Chances are you’ve been to this building for one of two reasons. A) To fulfil your mainstream-rejectionist needs by watching an obscure film at the Bangkok Screening Room. Or B) because you couldn’t resist the beckonings of the downstairs boutique ice cream parlour, Guss Damn Good, on a hot day. If this rings true, you need to revisit. The building, named Woof Pack, has only just started to come into itself as a dynamic creative venue, recently marking a milestone by hosting its first art exhibition. We sat down with Jay Spencer who, along with his wife Ple, is responsible for developing this unique creative hub for the urban community.
What did you think of this location when you first came across it?
I came across this building about three and a half years ago. It was largely empty. This was one of the buildings left over from the crisis of ‘97 and since then the owners never saw fit to invest or do anything with it. When I saw it I thought, “Wow, this is a great location.” It’s right across the park and sitting smack between two train stations. Then I went up to the roof and was blown away. The view is literally like New York. I felt like I was sitting in a New York apartment overlooking Central Park. I saw a lot of potential.

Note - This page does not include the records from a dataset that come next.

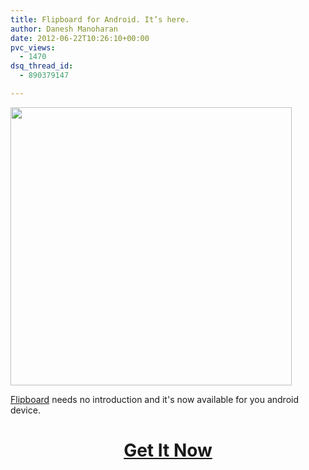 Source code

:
 ```yaml
---
title: Flipboard for Android. It’s here.
author: Danesh Manoharan
date: 2012-06-22T10:26:10+00:00
pvc_views:
  - 1470
dsq_thread_id:
  - 890379147

---
```

<a href="https://play.google.com/store/apps/details?id=flipboard.app" rel="attachment wp-att-2538"><img loading="lazy" class="alignnone size-medium wp-image-2538" title="samsung_graphic.2" src="/wp-content/uploads/2012/06/samsung_graphic.21-450x445.jpg" alt="" width="450" height="445" srcset="/wp-content/uploads/2012/06/samsung_graphic.21-450x445.jpg 450w, /wp-content/uploads/2012/06/samsung_graphic.21.jpg 656w" sizes="(max-width: 450px) 100vw, 450px" /></a>

[Flipboard][1] needs no introduction and it's now available for you android device.

<h1 style="text-align: center;">
  <a href="https://play.google.com/store/apps/details?id=flipboard.app">Get It Now</a>
</h1>

 [1]: http://flipboard.com/ "Flipboard" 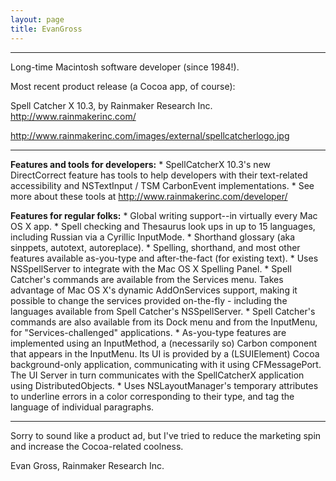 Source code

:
 ```yaml
---
layout: page
title: EvanGross
---
```



----

Long-time Macintosh software developer (since 1984!).

Most recent product release (a Cocoa app, of course):

Spell Catcher X 10.3, by Rainmaker Research Inc. http://www.rainmakerinc.com/

http://www.rainmakerinc.com/images/external/spellcatcherlogo.jpg

----


**Features and tools for developers:**
*
SpellCatcherX 10.3's new DirectCorrect feature has tools to help developers with their text-related accessibility and NSTextInput / TSM CarbonEvent implementations. 
*
See more about these tools at http://www.rainmakerinc.com/developer/



**Features for regular folks:**
*
Global writing support--in virtually every Mac OS X app.
*
Spell checking and Thesaurus look ups in up to 15 languages, including Russian via a Cyrillic InputMode.
*
Shorthand glossary (aka sinppets, autotext, autoreplace).
*
Spelling, shorthand, and most other features available as-you-type and after-the-fact (for existing text).
*
Uses NSSpellServer to integrate with the Mac OS X Spelling Panel.
*
Spell Catcher's commands are available from the Services menu. Takes advantage of Mac OS X's dynamic AddOnServices support, making it possible to change the services provided on-the-fly - including the languages available from Spell Catcher's NSSpellServer.
*
Spell Catcher's commands are also available from its Dock menu and from the InputMenu, for "Services-challenged" applications.
*
As-you-type features are implemented using an InputMethod, a (necessarily so) Carbon component that appears in the InputMenu. Its UI is provided by a (LSUIElement) Cocoa background-only application, communicating with it using CFMessagePort. The UI Server in turn communicates with the SpellCatcherX application using DistributedObjects.
*
Uses NSLayoutManager's temporary attributes to underline errors in a color corresponding to their type, and tag the language of individual paragraphs.


----

Sorry to sound like a product ad, but I've tried to reduce the marketing spin and increase the Cocoa-related coolness.

Evan Gross, Rainmaker Research Inc.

How did the idea for Woof Pack Space come about thereafter?
So I approached the owners and told them I was interested in developing it and asked if I could rent it. While we were clearing it up and laying the foundations, I started asking around for potential tenants. Within three months, the space we rented was completely pre-booked. People liked the fact that it was so central, within the CBD but also overlooking the park. What’s interesting is that all the tenants we attracted were companies with foreigners. The first tenant was Whitespace, which is run by an American. The next was Red Bull Marketing. These are all creative companies and it got me thinking to sell and market this building as a creative space.
At that point, what was your vision for Woof Pack Space? What does a “creative space” entail to you?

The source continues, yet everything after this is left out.